Carpinteria area

Florence Sanchez

First of all, I'm going to say I blew it. I'm pretty sure I had a Yellow-throated Vireo in the tams near City Hall this morning, but I didn't realize it in time to confirm my suspicion.  I first saw the bird in a small mixed flock about half-way down the row on the driving range side.  I mostly saw it from below--yellow head and breast, strong wing bars on blackish wings, slightly larger and bulkier than the warblers it was with, actively feeding.  My initial call was Western Tanager.  The flock moved on and so did I, but something was not right.  The bird had a white lower chest, belly and undertail coverts.  I retraced my steps and got another quick look at it, this time picking up what seemed to be some sort of pattern on the head or face, not plain yellow.  Then it disappeared in the vegetation and another half hour of searching did not turn it up nor the rest of the flock it was with.

I checked some materials when I got home, all of which seem to confirm my hunch that the bird in question was a Yellow-throated Vireo.  But I'd need to see it again clearly to be sure.  If anyone birds this area tomorrow, I suggest keeping your eyes peeled for it.

Other warblers seen at this location today were Wilson's (1) Yellow-rumps (2), Orange Crowned (1), Yellow (1), Townsend's (1) and Common Yellowthroat (1).  I also found a Sapsucker in the tams that looked like a Red-breasted X Red-naped hybrid.

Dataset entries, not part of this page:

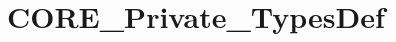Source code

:\hypertarget{group___c_o_r_e___private___types_def}{}\section{C\+O\+R\+E\+\_\+\+Private\+\_\+\+Types\+Def}
\label{group___c_o_r_e___private___types_def}
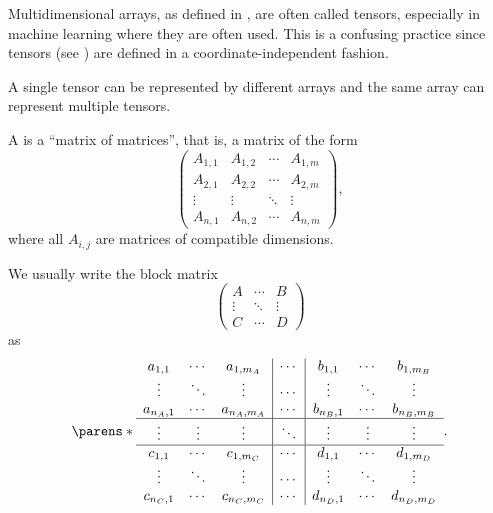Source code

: \begin{remark}\label{rem:arrays_vs_tensors}
  Multidimensional arrays, as defined in , are often called tensors, especially in machine learning where they are often used. This is a confusing practice since tensors (see ) are defined in a coordinate-independent fashion.

  A single tensor can be represented by different arrays and the same array can represent multiple tensors.
\end{remark}

\begin{definition}\label{def:block_matrix}
  A  is a \enquote{matrix of matrices}, that is, a matrix of the form
  \begin{equation*}
    \begin{pmatrix}
      A_{1,1} & A_{1,2} & \cdots & A_{1,m} \\
      A_{2,1} & A_{2,2} & \cdots & A_{2,m} \\
      \vdots  & \vdots  & \ddots & \vdots  \\
      A_{n,1} & A_{n,2} & \cdots & A_{n,m}
    \end{pmatrix},
  \end{equation*}
  where all \( A_{i,j} \) are matrices of compatible dimensions.

  We usually write the block matrix
  \begin{equation*}
    \begin{pmatrix}
      A      & \cdots & B      \\
      \vdots & \ddots & \vdots \\
      C      & \cdots & D
    \end{pmatrix}
  \end{equation*}
  as
  \begin{equation*}
    \parens*{\begin{array}{ccc|c|ccc}
      a_{1,1}   & \cdots & a_{1,m_A}   & \cdots & b_{1,1}   & \cdots & b_{1,m_B} \\
      \vdots    & \ddots & \vdots      & \cdots & \vdots    & \ddots & \vdots \\
      a_{n_A,1} & \cdots & a_{n_A,m_A} & \cdots & b_{n_B,1} & \cdots & b_{n_B,m_B} \\
      \hline
      \vdots    & \vdots & \vdots      & \ddots & \vdots    & \vdots & \vdots \\
      \hline
      c_{1,1}   & \cdots & c_{1,m_C}   & \cdots & d_{1,1}   & \cdots & d_{1,m_D} \\
      \vdots    & \ddots & \vdots      & \cdots & \vdots    & \ddots & \vdots \\
      c_{n_C,1} & \cdots & c_{n_C,m_C} & \cdots & d_{n_D,1} & \cdots & d_{n_D,m_D} \\
    \end{array}}.
  \end{equation*}


\end{definition}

I walked along Carpinteria Creek from Sixth Street to Eighth Street and spent some time on the bridge.  Not a lot happening here--one each Orange-crowned, Wilson's and Townsend's Warbler.  The birds of interest were a small group of loudly calling RED-BREASTED Nuthatches in the big pine by  the Creekwood Condominiums entrance at the end of Eight Street.  It's shaping up to be a good winter for them.